The answer must consist of every line from the entries that holds the word "mesma".

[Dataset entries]

+++

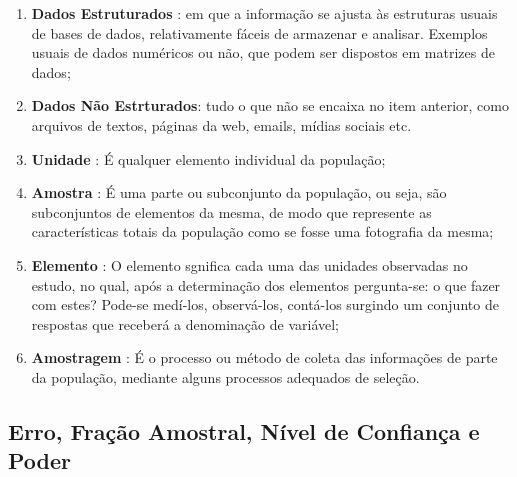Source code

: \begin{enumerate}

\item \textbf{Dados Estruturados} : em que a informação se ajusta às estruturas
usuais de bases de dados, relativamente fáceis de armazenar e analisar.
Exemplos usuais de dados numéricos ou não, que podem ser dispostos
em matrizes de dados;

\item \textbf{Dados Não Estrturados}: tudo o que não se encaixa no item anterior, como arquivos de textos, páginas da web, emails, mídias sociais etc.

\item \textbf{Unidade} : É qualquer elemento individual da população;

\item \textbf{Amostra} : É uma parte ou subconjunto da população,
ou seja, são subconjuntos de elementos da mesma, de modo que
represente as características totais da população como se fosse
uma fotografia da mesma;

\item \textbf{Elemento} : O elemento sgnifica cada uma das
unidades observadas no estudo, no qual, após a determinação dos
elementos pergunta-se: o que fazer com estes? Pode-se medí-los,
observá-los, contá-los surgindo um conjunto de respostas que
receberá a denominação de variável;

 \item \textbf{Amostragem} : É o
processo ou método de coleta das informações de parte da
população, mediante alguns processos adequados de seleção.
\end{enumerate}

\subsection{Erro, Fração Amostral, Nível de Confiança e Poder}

+++

Answer:
ou seja, são subconjuntos de elementos da mesma, de modo que
uma fotografia da mesma;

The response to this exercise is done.